4 pensieri su “La stortura del legno storto di Kant

  1. …e da un tronco vecchio e marcio cosa può uscire ? solo formiche , vermi e licheni, immagino!Per questo qualcuno può anche pensare che esso sia… pieno di vita!

  2. Ferrara, come già ha detto qualcuno, avrà confuso Kant con Cetto La Qualunque.

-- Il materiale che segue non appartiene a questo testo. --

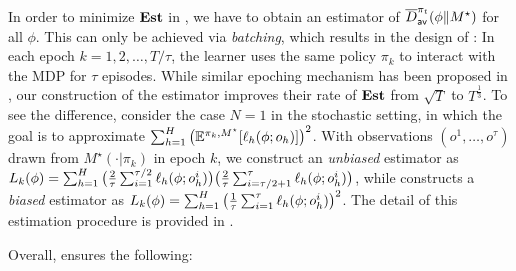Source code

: In order to minimize $\est$ in , we have to obtain an estimator of $\tilD^{\pi_t}_\bi(\phi\|M^\star)$ for all $\phi$. This can only be achieved via \emph{batching}, which results in the design of : In each epoch $k=1,2,\ldots, T/\tau$, the learner uses the same policy $\pi_k$ to interact with the MDP for $\tau$ episodes. While similar epoching mechanism has been proposed in \cite{foster2024model}, our construction of the estimator improves their rate of $\est$ from $\sqrt{T}$ to $T^{\frac{1}{3}}$. To see the difference, consider the case $N=1$ in the stochastic setting, in which the goal is to approximate $\sum_{h=1}^H \left(\E^{\pi_k, M^\star}[\ellest_h(\phi; o_h)]\right)^2$. With observations $(o^1, \ldots, o^\tau)$ drawn from $M^\star(\cdot|\pi_k)$ in epoch $k$, we construct an \emph{unbiased} estimator as $L_k(\phi) =\sum_{h=1}^H\big(\frac{2}{\tau}\sum_{i=1}^{\tau/2} \ellest_h(\phi; o_{h}^i)\big)\big(\frac{2}{\tau}\sum_{i=\tau/2+1}^{\tau} \ellest_h(\phi; o_{h}^i)\big)$, while \cite{foster2024model} constructs a \emph{biased} estimator as $L_k(\phi) =\sum_{h=1}^H\big(\frac{1}{\tau}\sum_{i=1}^{\tau} \ellest_h(\phi; o_{h}^i)\big)^2$. The detail of this estimation procedure is provided in . 



\iffalse
Overall,  ensures the following:  





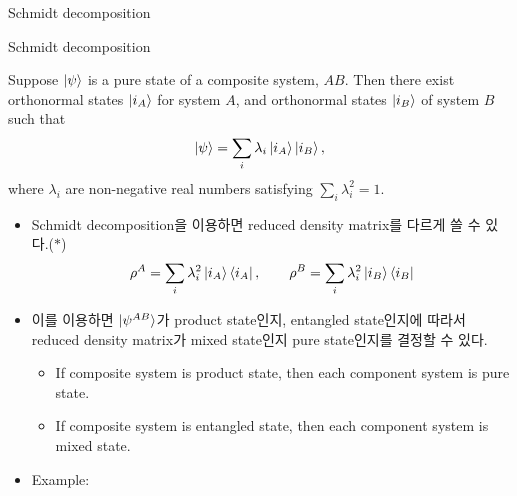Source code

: \documentclass[9pt]{beamer}
\begin{document}
    \begin{section}{Schmidt decomposition}
        \begin{frame}{Schmidt decomposition}
            \begin{theorem}
                Suppose $\ket{\psi}$ is a pure state of a composite system, $AB$. Then there exist orthonormal states $\ket{i_A}$ for system $A$, and orthonormal states $\ket{i_B}$ of system $B$ such that 
                $$\ket{\psi} = \sum_i \lambda_i \ket{i_A} \ket{i_B},$$
                where $\lambda_i$ are non-negative real numbers satisfying $\sum_i \lambda_i^2 = 1$.
            \end{theorem}
            \begin{itemize}
                \item Schmidt decomposition을 이용하면 reduced density matrix를 다르게 쓸 수 있다.($\ast$)
                $$ \rho^A = \sum_i \lambda_i^2 \ket{i_A} \bra{i_A},\qquad \rho^B = \sum_i \lambda_i^2 \ket{i_B} \bra{i_B} $$
                \vspace{-0.3cm}
                \item 이를 이용하면 $\ket{\psi^{AB}}$가 product state인지, entangled state인지에 따라서 reduced density matrix가 mixed state인지 pure state인지를 결정할 수 있다.
                \begin{itemize}
                    \item If composite system is product state, then each component system is \alert{pure state}.
                    \item If composite system is entangled state, then each component system is \alert{mixed state}.
                \end{itemize}
                \item Example:
                \vspace{1.1cm}

            \end{itemize}
        \end{frame}


\end{section}
\end{document}
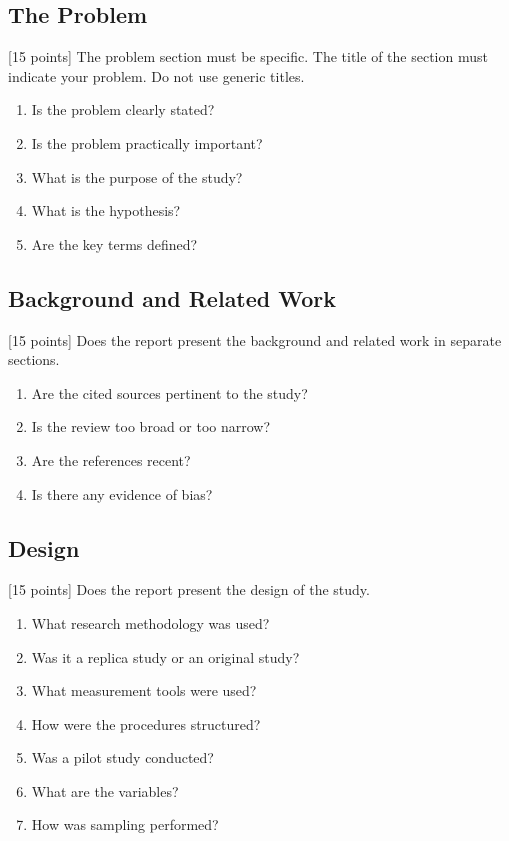 \documentclass{winslabreport}
\begin{document}
\subsection{The Problem}
[15 points] The problem section must be specific. The title of the section must indicate your problem. Do not use generic titles.

\begin{enumerate}
    \item Is the problem clearly stated?
    \item Is the problem practically important?
    \item What is the purpose of the study?
    \item What is the hypothesis?
    \item Are the key terms defined?
\end{enumerate}


\subsection{Background and Related Work}
[15 points] Does the report present the background and related work in separate sections.

\begin{enumerate}
    \item Are the cited sources pertinent to the study?
    \item Is the review too broad or too narrow?
    \item Are the references recent?
    \item Is there any evidence of bias?
\end{enumerate}

\subsection{Design}
[15 points] Does the report present the design of the study.
\begin{enumerate}
    \item What research methodology was used?
    \item Was it a replica study or an original study?
    \item What measurement tools were used?
    \item How were the procedures structured?
    \item Was a pilot study conducted?
    \item What are the variables?
    \item How was sampling performed?
\end{enumerate}
\end{document}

  3. La sua filosofia, caro Dottor Fulvio Sguerso è paragonabile a quella del grande Voltaire.
    In vita non ho avuto modo di leggere le teorie essenziali di questo grande filosofo Kant Immannuel nato in Germania nel 1724., ma come Lei ne descrive la sua teoria filosofica fa ben capire che ogni essere umano , fosse anche il padrone e comandante del mondo, non potrà mai essere una persona perfetta senza farsi coinvolgere dall’istinto innato dell’imperfezione che è il debole dell’umanità. Allora si deve assolutamente credere a qualsivoglia religione onde non essere coinvolti negli istinti animali, specie da chi ha il potere di comandare le masse. Allora bisognerebbe studiare le filosofie religiosi per frenare al massimo le barbarie e le animalesche aggressioni verso i più deboli. Mi scuso per l’intervento poco adatto alla mia misera cultura, Un abbraccio, Alfredo

  4. Gentile signor Alfredo, quanto alla moralità, Kant non distingue tra uomini colti o analfabeti, tra filosofi o uomini comuni, tra potenti o sudditi: per lui la legge morale è iscritta nella coscienza di ogni uomo; e tuttavia è anche vero che non tutti gli uomini, pur conoscendola, la osservano e la mettono in pratica. Perché? Perché la volontà dell’uomo è libera ma non santa (santa è solo la volontà di Dio), e può succedere che le inclinazioni naturali siano, in alcuni, più forti degli imperativi “categorici”, cioè non condizionati, come invece sono quelli “ipotetici”, da un qualche interesse o scopo, anche legittimo, ma pur sempre relativo e particolare, non universale. Il “tu devi” kantiano è indipendente da qualsiasi tornaconto, e la stessa fede in Dio non dovrebbe avere niente a che vedere con premi o con castighi ma solo con la possibilità di far coincidere la felicità con la virtù, e la vita eterna è postulata in quanto la vita terrena non basta al compito di far coincidere perfettamente la nostra volontà con la legge universale e necessaria della morale. Eh sì, la morale kantiana è piuttosto “categorica” ed esigente e non si addice ai libertini!
    Grazie per il commento (ma lasciamo Voltaire ai volterriani).
    Con amicizia e stima.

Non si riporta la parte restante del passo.